From 463622c644f4bd238a61c88be28887ac85e729de Mon Sep 17 00:00:00 2001
From: Vadim Malanov <vadim.malanov@gmail.com>
Date: Wed, 13 May 2026 17:12:15 +0300
Subject: [PATCH] deps: tighten version ranges, pin Docling to <2.15

Docling's DocumentConverter shape (text_items, prov[0].page_no,
export_to_markdown signature) still moves between 2.x minor releases.
Cap docling to >=2.0.0,<2.15 so a wheel bump cannot silently break
the defensive walkers in app/ingestion/docling_extractor.py until a
staging smoke test has run against the new minor.

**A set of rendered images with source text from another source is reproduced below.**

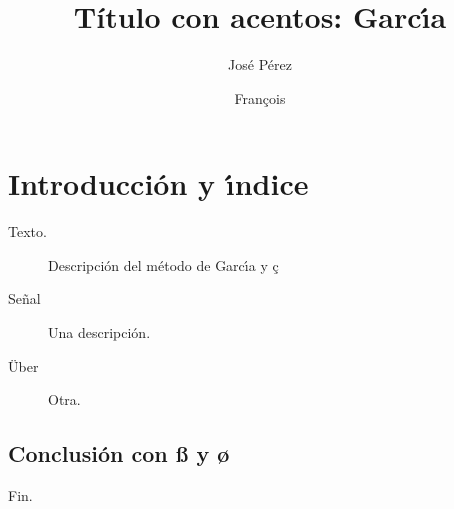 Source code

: \documentclass{article}
\title{T\'itulo con acentos: Garc\'{\i}a}
\author{Jos\'e P\'erez \and Fran\c{c}ois}
\begin{document}
\maketitle
\tableofcontents
\section{Introducci\'on y \'{\i}ndice}\label{s}
Texto.
\begin{figure}[h]
\caption{Descripci\'on del m\'etodo de Garc\'{\i}a y \c{c}}\label{f}
\end{figure}
\begin{description}
\item[Se\~nal] Una descripci\'on.
\item[\"Uber] Otra.
\end{description}
\subsection{Conclusi\'on con \ss{} y \o}
Fin.
\end{document}
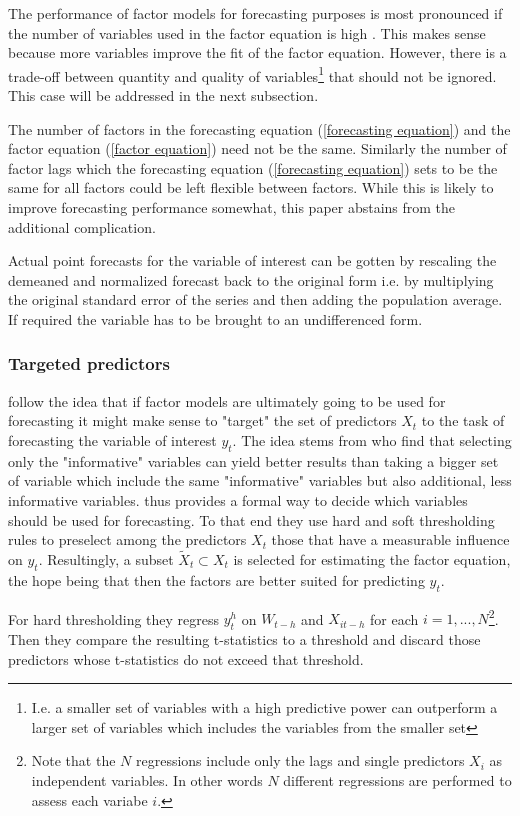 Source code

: \documentclass[12pt]{article}
\begin{document}
The performance of factor models for forecasting purposes is most pronounced if the number of variables used in the factor equation is high \citep{stock2011dynamic}. This makes sense because more variables improve the fit of the factor equation. However, there is a trade-off between quantity and quality of variables\footnote{I.e. a smaller set of variables with a high predictive power can outperform a larger set of variables which includes the variables from the smaller set} that should not be ignored. This case will be addressed in the next subsection.

The number of factors in the forecasting equation (\ref{forecasting equation}) and the factor equation (\ref{factor equation}) need not be the same. Similarly the number of factor lags which the forecasting equation (\ref{forecasting equation}) sets to be the same for all factors could be left flexible between factors. While this is likely to improve forecasting performance somewhat, this paper abstains from the additional complication.

Actual point forecasts for the variable of interest can be gotten by rescaling the demeaned and normalized forecast back to the original form i.e. by multiplying the original standard error of the series and then adding the population average. If required the variable has to be brought to an undifferenced form.

\subsubsection{Targeted predictors}
\citet{bai2008forecasting} follow the idea that if factor models are ultimately going to be used for forecasting it might make sense to "target" the set of predictors $X_t$ to the task of forecasting the variable of interest $y_t$. The idea stems from \citet{boivin2006more} who find that selecting only the "informative" variables can yield better results than taking a bigger set of variable which include the same "informative" variables but also additional, less informative variables. \citet{bai2008forecasting} thus provides a formal way to decide which variables should be used for forecasting. To that end they use hard and soft thresholding rules to preselect among the predictors $X_t$ those that have a measurable influence on $y_t$. Resultingly, a subset $\tilde X_t \subset X_t$ is selected for estimating the factor equation, the hope being that then the factors are better suited for predicting $y_t$.

For hard thresholding they regress $y_t^h$ on $W_{t-h}$ and $X_{it-h}$ for each $i=1, ..., N$\footnote{Note that the $N$ regressions include only the lags and single predictors $X_i$ as independent variables. In other words $N$ different regressions are performed to assess each variabe $i$.}. Then they compare the resulting t-statistics to a threshold and discard those predictors whose t-statistics do not exceed that threshold. 
\end{document}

Every other runtime dep gets the same major/minor upper bound:
- web/api: fastapi <0.117, uvicorn <0.33, pydantic <3
- db: sqlalchemy <2.1, psycopg <3.3, alembic <1.14
- search: opensearch-py <3, qdrant-client <1.13
- ingest: ocrmypdf <17, pikepdf <10, pypdf <6
- ml: FlagEmbedding <2, sentence-transformers <4, transformers <5,
      torch <3, numpy <3
- ops/utils: structlog <26, orjson <4, httpx <0.29, click <9

Lift any specific upper bound only after the corresponding regression
test passes on a staging upgrade.

Co-Authored-By: Claude Opus 4.7 (1M context) <noreply@anthropic.com>
---
 pyproject.toml | 67 +++++++++++++++++++++++++++-----------------------
 1 file changed, 36 insertions(+), 31 deletions(-)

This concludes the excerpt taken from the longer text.